Pod Point: the simple choice for reliable overnight charging
Pod Point is one of the most widely installed home EV chargers in the UK. It is reliable, well-supported, and backed by EDF Energy's infrastructure network. What it doesn't offer is deep Agile price integration.
Pod Point's app allows you to set scheduled charging windows. If you set it to charge between 1am and 5am every night, you'll capture low overnight Agile rates reliably. You won't capture specific cheap half-hour slots, and the charger won't respond to live price data or plunge events. But it will charge your car cheaply and predictably every single night with no ongoing intervention.
For drivers who don't want to think about energy pricing and simply want a 7kW charger that works, Pod Point delivers. The installed cost is approximately £700-900, making it the most affordable option on this list.
If you add the habit of checking AgileAlert's live price dashboard each evening and adjusting your start time manually, Pod Point can capture most of the Agile savings at a lower hardware cost than OHME or Zappi.

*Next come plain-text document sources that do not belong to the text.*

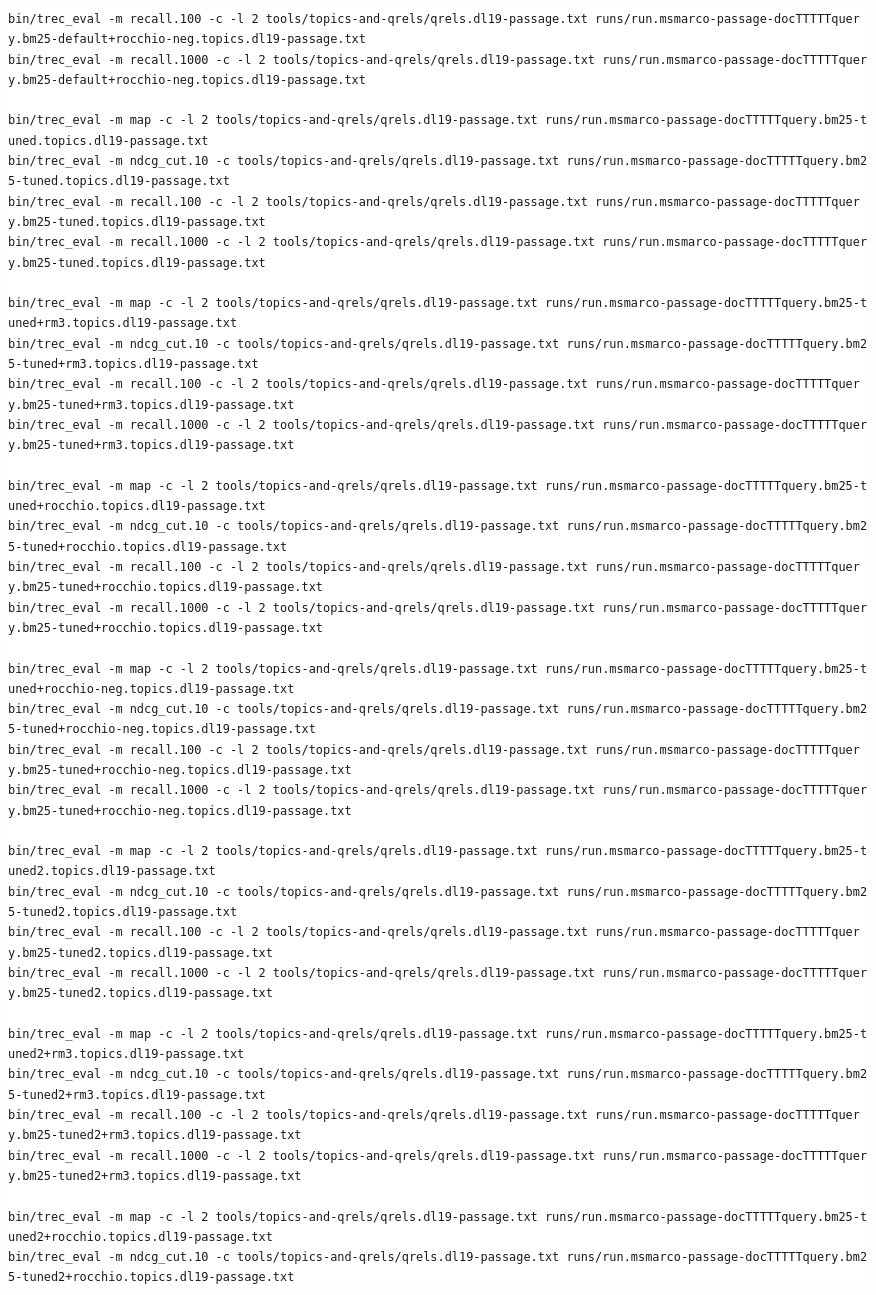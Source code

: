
 ```
bin/trec_eval -m recall.100 -c -l 2 tools/topics-and-qrels/qrels.dl19-passage.txt runs/run.msmarco-passage-docTTTTTquery.bm25-default+rocchio-neg.topics.dl19-passage.txt
bin/trec_eval -m recall.1000 -c -l 2 tools/topics-and-qrels/qrels.dl19-passage.txt runs/run.msmarco-passage-docTTTTTquery.bm25-default+rocchio-neg.topics.dl19-passage.txt

bin/trec_eval -m map -c -l 2 tools/topics-and-qrels/qrels.dl19-passage.txt runs/run.msmarco-passage-docTTTTTquery.bm25-tuned.topics.dl19-passage.txt
bin/trec_eval -m ndcg_cut.10 -c tools/topics-and-qrels/qrels.dl19-passage.txt runs/run.msmarco-passage-docTTTTTquery.bm25-tuned.topics.dl19-passage.txt
bin/trec_eval -m recall.100 -c -l 2 tools/topics-and-qrels/qrels.dl19-passage.txt runs/run.msmarco-passage-docTTTTTquery.bm25-tuned.topics.dl19-passage.txt
bin/trec_eval -m recall.1000 -c -l 2 tools/topics-and-qrels/qrels.dl19-passage.txt runs/run.msmarco-passage-docTTTTTquery.bm25-tuned.topics.dl19-passage.txt

bin/trec_eval -m map -c -l 2 tools/topics-and-qrels/qrels.dl19-passage.txt runs/run.msmarco-passage-docTTTTTquery.bm25-tuned+rm3.topics.dl19-passage.txt
bin/trec_eval -m ndcg_cut.10 -c tools/topics-and-qrels/qrels.dl19-passage.txt runs/run.msmarco-passage-docTTTTTquery.bm25-tuned+rm3.topics.dl19-passage.txt
bin/trec_eval -m recall.100 -c -l 2 tools/topics-and-qrels/qrels.dl19-passage.txt runs/run.msmarco-passage-docTTTTTquery.bm25-tuned+rm3.topics.dl19-passage.txt
bin/trec_eval -m recall.1000 -c -l 2 tools/topics-and-qrels/qrels.dl19-passage.txt runs/run.msmarco-passage-docTTTTTquery.bm25-tuned+rm3.topics.dl19-passage.txt

bin/trec_eval -m map -c -l 2 tools/topics-and-qrels/qrels.dl19-passage.txt runs/run.msmarco-passage-docTTTTTquery.bm25-tuned+rocchio.topics.dl19-passage.txt
bin/trec_eval -m ndcg_cut.10 -c tools/topics-and-qrels/qrels.dl19-passage.txt runs/run.msmarco-passage-docTTTTTquery.bm25-tuned+rocchio.topics.dl19-passage.txt
bin/trec_eval -m recall.100 -c -l 2 tools/topics-and-qrels/qrels.dl19-passage.txt runs/run.msmarco-passage-docTTTTTquery.bm25-tuned+rocchio.topics.dl19-passage.txt
bin/trec_eval -m recall.1000 -c -l 2 tools/topics-and-qrels/qrels.dl19-passage.txt runs/run.msmarco-passage-docTTTTTquery.bm25-tuned+rocchio.topics.dl19-passage.txt

bin/trec_eval -m map -c -l 2 tools/topics-and-qrels/qrels.dl19-passage.txt runs/run.msmarco-passage-docTTTTTquery.bm25-tuned+rocchio-neg.topics.dl19-passage.txt
bin/trec_eval -m ndcg_cut.10 -c tools/topics-and-qrels/qrels.dl19-passage.txt runs/run.msmarco-passage-docTTTTTquery.bm25-tuned+rocchio-neg.topics.dl19-passage.txt
bin/trec_eval -m recall.100 -c -l 2 tools/topics-and-qrels/qrels.dl19-passage.txt runs/run.msmarco-passage-docTTTTTquery.bm25-tuned+rocchio-neg.topics.dl19-passage.txt
bin/trec_eval -m recall.1000 -c -l 2 tools/topics-and-qrels/qrels.dl19-passage.txt runs/run.msmarco-passage-docTTTTTquery.bm25-tuned+rocchio-neg.topics.dl19-passage.txt

bin/trec_eval -m map -c -l 2 tools/topics-and-qrels/qrels.dl19-passage.txt runs/run.msmarco-passage-docTTTTTquery.bm25-tuned2.topics.dl19-passage.txt
bin/trec_eval -m ndcg_cut.10 -c tools/topics-and-qrels/qrels.dl19-passage.txt runs/run.msmarco-passage-docTTTTTquery.bm25-tuned2.topics.dl19-passage.txt
bin/trec_eval -m recall.100 -c -l 2 tools/topics-and-qrels/qrels.dl19-passage.txt runs/run.msmarco-passage-docTTTTTquery.bm25-tuned2.topics.dl19-passage.txt
bin/trec_eval -m recall.1000 -c -l 2 tools/topics-and-qrels/qrels.dl19-passage.txt runs/run.msmarco-passage-docTTTTTquery.bm25-tuned2.topics.dl19-passage.txt

bin/trec_eval -m map -c -l 2 tools/topics-and-qrels/qrels.dl19-passage.txt runs/run.msmarco-passage-docTTTTTquery.bm25-tuned2+rm3.topics.dl19-passage.txt
bin/trec_eval -m ndcg_cut.10 -c tools/topics-and-qrels/qrels.dl19-passage.txt runs/run.msmarco-passage-docTTTTTquery.bm25-tuned2+rm3.topics.dl19-passage.txt
bin/trec_eval -m recall.100 -c -l 2 tools/topics-and-qrels/qrels.dl19-passage.txt runs/run.msmarco-passage-docTTTTTquery.bm25-tuned2+rm3.topics.dl19-passage.txt
bin/trec_eval -m recall.1000 -c -l 2 tools/topics-and-qrels/qrels.dl19-passage.txt runs/run.msmarco-passage-docTTTTTquery.bm25-tuned2+rm3.topics.dl19-passage.txt

bin/trec_eval -m map -c -l 2 tools/topics-and-qrels/qrels.dl19-passage.txt runs/run.msmarco-passage-docTTTTTquery.bm25-tuned2+rocchio.topics.dl19-passage.txt
bin/trec_eval -m ndcg_cut.10 -c tools/topics-and-qrels/qrels.dl19-passage.txt runs/run.msmarco-passage-docTTTTTquery.bm25-tuned2+rocchio.topics.dl19-passage.txt
```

Best for: Drivers who want simplicity and reliability over maximum Agile optimisation. Budget-conscious buyers comfortable with a manual check each evening.

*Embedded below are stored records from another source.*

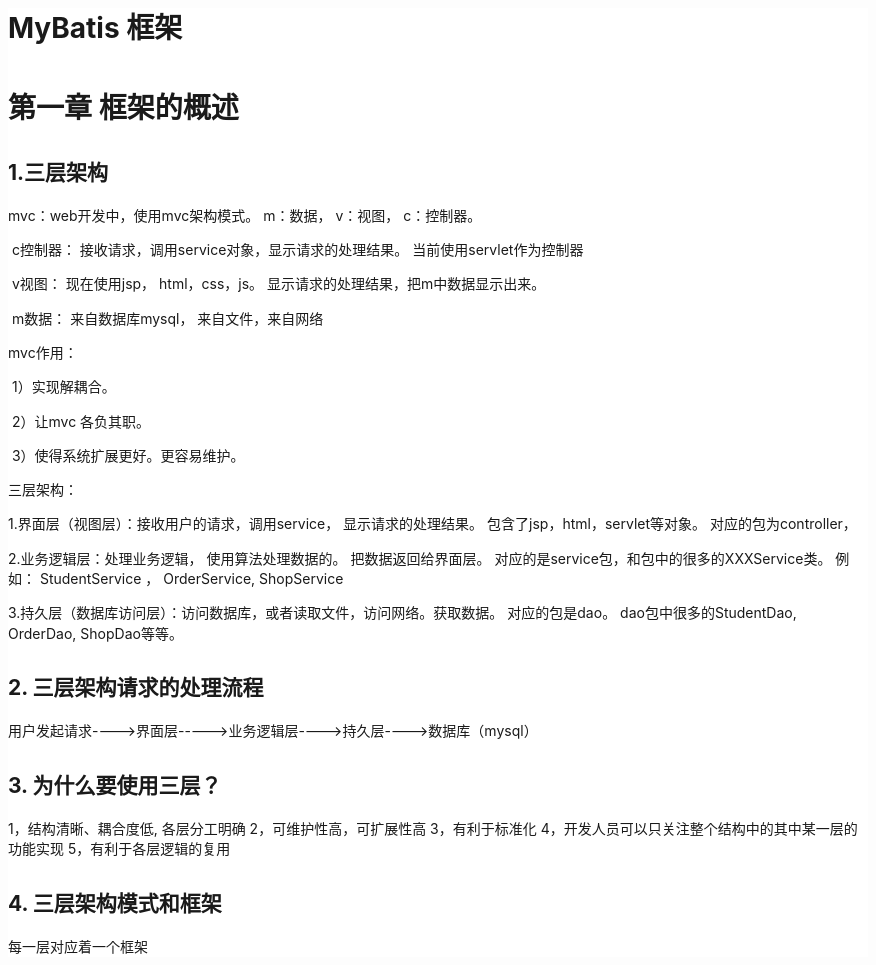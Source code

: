 # MyBatis 框架

# 第一章 框架的概述

## 1.三层架构

mvc：web开发中，使用mvc架构模式。  m：数据， v：视图， c：控制器。

​          c控制器： 接收请求，调用service对象，显示请求的处理结果。 当前使用servlet作为控制器

​          v视图： 现在使用jsp， html，css，js。 显示请求的处理结果，把m中数据显示出来。

​          m数据： 来自数据库mysql， 来自文件，来自网络

mvc作用：

​     1）实现解耦合。 

​     2）让mvc 各负其职。  

​     3）使得系统扩展更好。更容易维护。 



三层架构：

1.界面层（视图层）：接收用户的请求，调用service， 显示请求的处理结果。 包含了jsp，html，servlet等对象。 对应的包为controller，

2.业务逻辑层：处理业务逻辑， 使用算法处理数据的。 把数据返回给界面层。 对应的是service包，和包中的很多的XXXService类。 例如：  StudentService ， OrderService, ShopService 

3.持久层（数据库访问层）：访问数据库，或者读取文件，访问网络。获取数据。 对应的包是dao。 dao包中很多的StudentDao,  OrderDao,  ShopDao等等。



## 2. 三层架构请求的处理流程



用户发起请求---->界面层----->业务逻辑层---->持久层---->数据库（mysql）



## 3. 为什么要使用三层？

1，结构清晰、耦合度低, 各层分工明确
2，可维护性高，可扩展性高
3，有利于标准化
4，开发人员可以只关注整个结构中的其中某一层的功能实现
5，有利于各层逻辑的复用



## 4. 三层架构模式和框架

每一层对应着一个框架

Which charger to choose: the decision guide
The right charger depends on your household setup and how much automation you want. Here is the direct answer for each scenario.
I have solar panels. Choose Zappi. It is the only charger that manages solar and Agile together intelligently. Nothing else does this combination as well.
I want fully automatic Agile price optimisation. Choose OHME. It has the deepest native Octopus Agile integration of any charger, responds to plunge pricing automatically, and requires no daily checking once configured.
I want comprehensive scheduling and energy management. Choose Indra Smart PRO. It gives you detailed control with good UK-made build quality and solid Octopus Agile compatibility.
I want simplicity, reliability, and a lower upfront cost. Choose Pod Point. Set a 1am-5am charge window and you'll capture most cheap overnight rates. Check AgileAlert when you want to optimise further.
If you drive high mileage (15,000+ miles per year), the annual saving difference between OHME (Level 3 integration) and Pod Point (Level 2) can reach £100 per year. Over five years, that gap pays for the OHME premium. For low-mileage drivers, the simpler options make more financial sense.
Installation costs and OZEV grant eligibility
Home EV charger installation in the UK typically costs £800-1,200 all-in, including the charger unit, labour, and any minor electrical work required. The exact cost depends on your property, how far the charge point needs to be from your consumer unit, and whether any additional cabling or earthing is needed.
The government's OZEV (Office for Zero Emission Vehicles) EV charger grant provides £350 towards the cost of installing a home charge point. As of 2026, the grant is available to renters (both homeowner tenants and private renters) and to flat-dwellers in buildings where the landlord consents to installation. It is no longer available to homeowners of houses who are the owner-occupier. Commercial properties and residential car parks still qualify under separate schemes.
To claim the OZEV grant, you must use a government-approved installer from the OZEV approved installer list. All the major charger brands (OHME, Zappi, Indra, Pod Point) work with OZEV-approved installers. The grant is applied at the point of installation, so you pay the reduced amount from the start rather than claiming it back.
Renters face one additional step: written consent from the landlord is required. Most landlords accept this when presented with a clear explanation, since the installation adds value to the property and the tenant pays for it.
Even without the grant, the payback period on a smart home charger is typically two to three years for average-mileage EV drivers on Agile, and under two years for high-mileage drivers who capture plunge pricing.